HONOLULU (KHNL) -Concerns over contaminated food has taken a big bite out of some island produce.
Even though Hawaii has"not"been affected by the salmonella outbreak spreading across the mainland, as the investigation targets jalapeno peppers from Mexico, interest in those same local crops have dropped.
So the question is how is it affecting Hawaii's businesses?
Arturo's hot flavors of Hawaii has been selling salsa and hot sauces since 1981.
With tomatoes and jalapenos being key ingredients, these past few months have been a cooling period for sales.
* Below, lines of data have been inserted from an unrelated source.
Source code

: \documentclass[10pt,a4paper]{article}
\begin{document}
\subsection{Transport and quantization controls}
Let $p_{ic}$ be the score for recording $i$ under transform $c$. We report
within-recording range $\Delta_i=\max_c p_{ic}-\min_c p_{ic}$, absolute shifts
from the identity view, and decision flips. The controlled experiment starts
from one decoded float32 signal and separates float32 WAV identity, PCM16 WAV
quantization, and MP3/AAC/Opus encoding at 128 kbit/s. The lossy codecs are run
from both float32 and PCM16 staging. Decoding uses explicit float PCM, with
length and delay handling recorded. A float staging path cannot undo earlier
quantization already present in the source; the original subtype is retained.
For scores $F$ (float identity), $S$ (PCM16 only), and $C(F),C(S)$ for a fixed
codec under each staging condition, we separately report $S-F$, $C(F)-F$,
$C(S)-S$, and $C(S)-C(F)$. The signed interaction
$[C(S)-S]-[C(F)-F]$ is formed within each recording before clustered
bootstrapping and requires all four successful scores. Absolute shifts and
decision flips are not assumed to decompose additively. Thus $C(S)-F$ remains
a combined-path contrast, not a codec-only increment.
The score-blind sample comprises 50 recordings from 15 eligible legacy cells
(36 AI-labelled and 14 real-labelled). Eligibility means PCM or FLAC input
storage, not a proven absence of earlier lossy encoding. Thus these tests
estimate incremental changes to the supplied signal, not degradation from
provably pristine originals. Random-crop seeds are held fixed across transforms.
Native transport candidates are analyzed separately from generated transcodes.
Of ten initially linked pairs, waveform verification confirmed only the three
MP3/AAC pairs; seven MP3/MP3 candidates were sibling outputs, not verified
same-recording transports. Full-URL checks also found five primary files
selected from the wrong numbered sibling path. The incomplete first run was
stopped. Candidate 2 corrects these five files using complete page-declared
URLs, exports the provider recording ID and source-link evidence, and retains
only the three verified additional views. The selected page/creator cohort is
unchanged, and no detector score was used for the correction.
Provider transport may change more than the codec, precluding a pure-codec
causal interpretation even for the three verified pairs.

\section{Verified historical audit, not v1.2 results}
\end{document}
Jalapenos grown in the United States have been taken off the list of the vegetables suspected of causing an outbreak of salmonella. Only Mexican grown jalapenos are linked to the nationwide outbreak.
Now one local salsa producer is hoping business will go back to normal.
"Ideally, people here in Hawaii will not be worried about the problems with the salsa and the jalapenos, and our sales should be coming back up in a couple weeks, we're hoping," said Arturo's General Manager Steve Grimer.
Arturo's distributes five salsas and 16 hot sauces to local markets. In just a couple of months sales haven't been so hot.
"Our sales for fresh salsa since the jalapeno and people mentioning fresh salsa in the news reports has hurt our sales about 10-15 percent," Grimer said.
He made it clear Arturo's salsa contains no contaminated jalapenos.
"For quality and food safety we used a pasteurized kind that are already pre-cooked and pre-diced," he said.
For some jalapeno lovers the threat of a salmonella is not enough to keep them from enjoying their favorite snack, but they'll do so with caution.
"I'm still going to probably buy salsa and eat some jalapenos and just ask questions before I buy stuff,"said jalapeno lover, Kristina Colombo.
"I have a pretty tolerant stomach, and not much affects me so I'm not really to worried about it," said fellow jalapeno lover Brady Barris.
The salmonella outbreak has sickened about 1300 people in the United States, so far there have been no cases reported in Hawaii.
In light of this salmonella outbreak, Steve Grimer says he hopes other food manufacturers in Hawaii take responsibility in making sure the products they put out are properly treated before they hit the market.